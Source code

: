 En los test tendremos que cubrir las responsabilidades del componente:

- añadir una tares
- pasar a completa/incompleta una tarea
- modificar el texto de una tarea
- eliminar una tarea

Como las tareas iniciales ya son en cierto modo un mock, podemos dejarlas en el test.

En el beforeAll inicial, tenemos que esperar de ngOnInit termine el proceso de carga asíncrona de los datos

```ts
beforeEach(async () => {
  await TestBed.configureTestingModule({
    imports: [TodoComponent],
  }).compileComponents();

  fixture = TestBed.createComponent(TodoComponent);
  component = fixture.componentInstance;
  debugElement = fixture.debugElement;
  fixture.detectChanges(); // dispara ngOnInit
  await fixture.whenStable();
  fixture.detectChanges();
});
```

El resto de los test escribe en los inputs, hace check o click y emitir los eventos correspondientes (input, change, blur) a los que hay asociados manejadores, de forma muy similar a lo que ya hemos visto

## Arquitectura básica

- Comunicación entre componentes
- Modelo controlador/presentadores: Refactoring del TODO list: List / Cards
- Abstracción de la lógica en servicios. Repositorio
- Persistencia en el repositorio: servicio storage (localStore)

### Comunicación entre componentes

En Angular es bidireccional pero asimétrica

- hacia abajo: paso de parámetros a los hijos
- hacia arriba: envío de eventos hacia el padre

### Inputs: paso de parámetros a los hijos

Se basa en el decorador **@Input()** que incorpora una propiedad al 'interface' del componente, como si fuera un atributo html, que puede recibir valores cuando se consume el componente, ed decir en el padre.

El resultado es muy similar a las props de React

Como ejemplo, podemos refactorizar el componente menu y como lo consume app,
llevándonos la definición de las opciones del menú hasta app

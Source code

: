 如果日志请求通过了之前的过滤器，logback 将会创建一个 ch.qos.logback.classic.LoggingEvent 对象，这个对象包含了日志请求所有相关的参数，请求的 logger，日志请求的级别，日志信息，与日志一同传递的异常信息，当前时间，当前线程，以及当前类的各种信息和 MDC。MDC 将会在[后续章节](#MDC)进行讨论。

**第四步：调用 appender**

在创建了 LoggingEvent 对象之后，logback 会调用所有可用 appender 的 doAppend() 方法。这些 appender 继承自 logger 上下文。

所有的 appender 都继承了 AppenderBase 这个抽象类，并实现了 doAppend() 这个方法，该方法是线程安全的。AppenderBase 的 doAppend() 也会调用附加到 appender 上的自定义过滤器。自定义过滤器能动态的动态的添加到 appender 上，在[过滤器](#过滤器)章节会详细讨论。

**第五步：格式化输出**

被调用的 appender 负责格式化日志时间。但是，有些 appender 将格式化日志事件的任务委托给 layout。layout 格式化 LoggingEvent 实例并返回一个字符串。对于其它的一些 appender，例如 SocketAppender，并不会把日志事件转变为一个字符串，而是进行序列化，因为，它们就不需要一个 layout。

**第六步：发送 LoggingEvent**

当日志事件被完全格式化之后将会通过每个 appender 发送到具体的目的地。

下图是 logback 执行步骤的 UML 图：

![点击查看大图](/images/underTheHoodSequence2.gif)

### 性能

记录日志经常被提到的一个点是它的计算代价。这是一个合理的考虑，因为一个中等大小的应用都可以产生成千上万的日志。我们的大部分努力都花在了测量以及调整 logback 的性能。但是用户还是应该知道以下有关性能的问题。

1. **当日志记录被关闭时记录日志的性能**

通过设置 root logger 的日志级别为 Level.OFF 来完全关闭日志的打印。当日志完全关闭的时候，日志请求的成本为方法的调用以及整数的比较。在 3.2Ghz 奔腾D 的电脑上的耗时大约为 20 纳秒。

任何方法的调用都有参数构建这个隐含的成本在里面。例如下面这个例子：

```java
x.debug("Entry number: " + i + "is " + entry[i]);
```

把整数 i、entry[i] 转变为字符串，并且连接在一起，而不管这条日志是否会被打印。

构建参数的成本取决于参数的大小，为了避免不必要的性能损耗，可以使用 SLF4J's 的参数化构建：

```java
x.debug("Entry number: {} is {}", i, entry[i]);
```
----------
**WHAT THE TASK ASKS:**
Read through the entries above and copy each line that has the string "detectChanges" in it.

**OUTPUT FOR THIS TASK:**
  fixture.detectChanges(); // dispara ngOnInit
  fixture.detectChanges();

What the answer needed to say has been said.